**Task requirements**:
In the data that follows, find the line with "El tiempo fluyó."; transcribe it, every later line up to the one with "El realmente quería", and that line as well, exactly and with no others.

▬▬▬

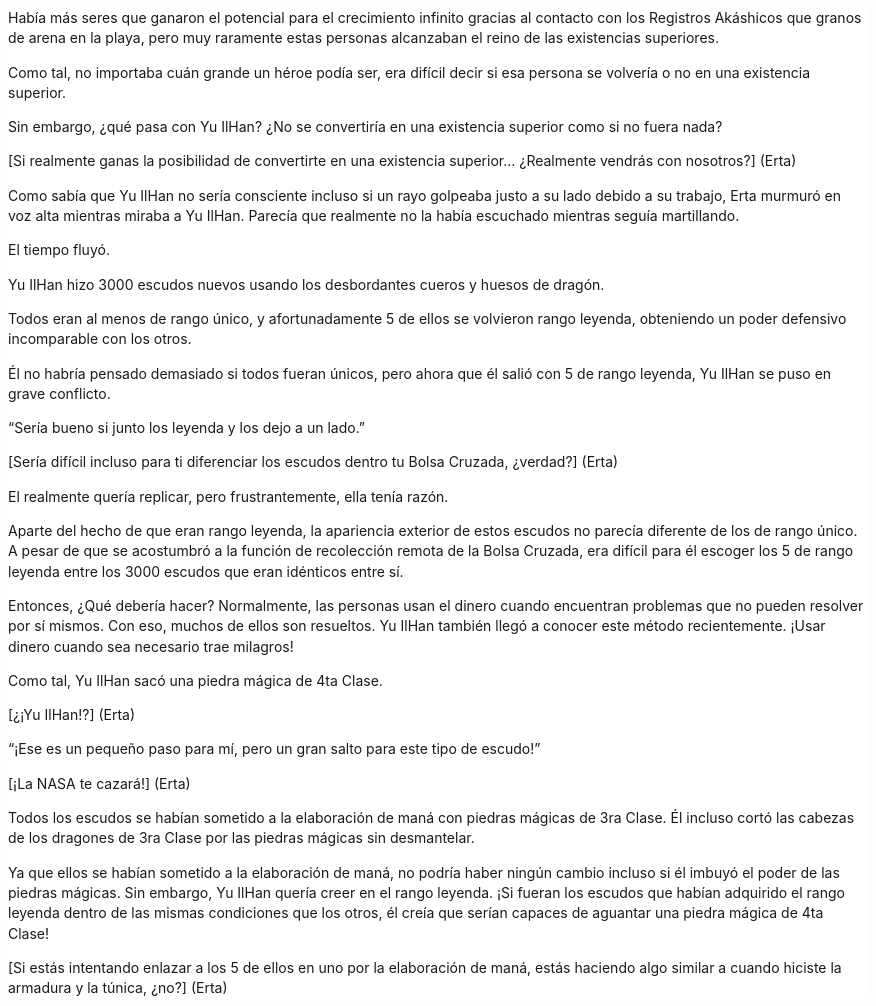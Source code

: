 Había más seres que ganaron el potencial para el crecimiento infinito gracias al contacto con los Registros Akáshicos que granos de arena en la playa, pero muy raramente estas personas alcanzaban el reino de las existencias superiores.

Como tal, no importaba cuán grande un héroe podía ser, era difícil decir si esa persona se volvería o no en una existencia superior.

Sin embargo, ¿qué pasa con Yu IlHan? ¿No se convertiría en una existencia superior como si no fuera nada?

[Si realmente ganas la posibilidad de convertirte en una existencia superior… ¿Realmente vendrás con nosotros?] (Erta)

Como sabía que Yu IlHan no sería consciente incluso si un rayo golpeaba justo a su lado debido a su trabajo, Erta murmuró en voz alta mientras miraba a Yu IlHan. Parecía que realmente no la había escuchado mientras seguía martillando.

El tiempo fluyó.

Yu IlHan hizo 3000 escudos nuevos usando los desbordantes cueros y huesos de dragón.

Todos eran al menos de rango único, y afortunadamente 5 de ellos se volvieron rango leyenda, obteniendo un poder defensivo incomparable con los otros.

Él no habría pensado demasiado si todos fueran únicos, pero ahora que él salió con 5 de rango leyenda, Yu IlHan se puso en grave conflicto.

“Sería bueno si junto los leyenda y los dejo a un lado.”

[Sería difícil incluso para ti diferenciar los escudos dentro tu Bolsa Cruzada, ¿verdad?] (Erta)

El realmente quería replicar, pero frustrantemente, ella tenía razón.

Aparte del hecho de que eran rango leyenda, la apariencia exterior de estos escudos no parecía diferente de los de rango único.  A pesar de que se acostumbró a la función de recolección remota de la Bolsa Cruzada, era difícil para él escoger los 5 de rango leyenda entre los 3000 escudos que eran idénticos entre sí.

Entonces, ¿Qué debería hacer? Normalmente, las personas usan el dinero cuando encuentran problemas que no pueden resolver por sí mismos. Con eso, muchos de ellos son resueltos. Yu IlHan también llegó a conocer este método recientemente. ¡Usar dinero cuando sea necesario trae milagros!

Como tal, Yu IlHan sacó una piedra mágica de 4ta Clase.

[¿¡Yu IlHan!?] (Erta)

“¡Ese es un pequeño paso para mí, pero un gran salto para este tipo de escudo!”

[¡La NASA te cazará!] (Erta)

Todos los escudos se habían sometido a la elaboración de maná con piedras mágicas de 3ra Clase. Él incluso cortó las cabezas de los dragones de 3ra Clase por las piedras mágicas sin desmantelar.

Ya que ellos se habían sometido a la elaboración de maná, no podría haber ningún cambio incluso si él imbuyó el poder de las piedras mágicas. Sin embargo, Yu IlHan quería creer en el rango leyenda. ¡Si fueran los escudos que habían adquirido el rango leyenda dentro de las mismas condiciones que los otros, él creía que serían capaces de aguantar una piedra mágica de 4ta Clase!

[Si estás intentando enlazar a los 5 de ellos en uno por la elaboración de maná, estás haciendo algo similar a cuando hiciste la armadura y la túnica, ¿no?] (Erta)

▬▬▬

**Solution to this exercise**:
El tiempo fluyó.

Yu IlHan hizo 3000 escudos nuevos usando los desbordantes cueros y huesos de dragón.

Todos eran al menos de rango único, y afortunadamente 5 de ellos se volvieron rango leyenda, obteniendo un poder defensivo incomparable con los otros.

Él no habría pensado demasiado si todos fueran únicos, pero ahora que él salió con 5 de rango leyenda, Yu IlHan se puso en grave conflicto.

“Sería bueno si junto los leyenda y los dejo a un lado.”

[Sería difícil incluso para ti diferenciar los escudos dentro tu Bolsa Cruzada, ¿verdad?] (Erta)

El realmente quería replicar, pero frustrantemente, ella tenía razón.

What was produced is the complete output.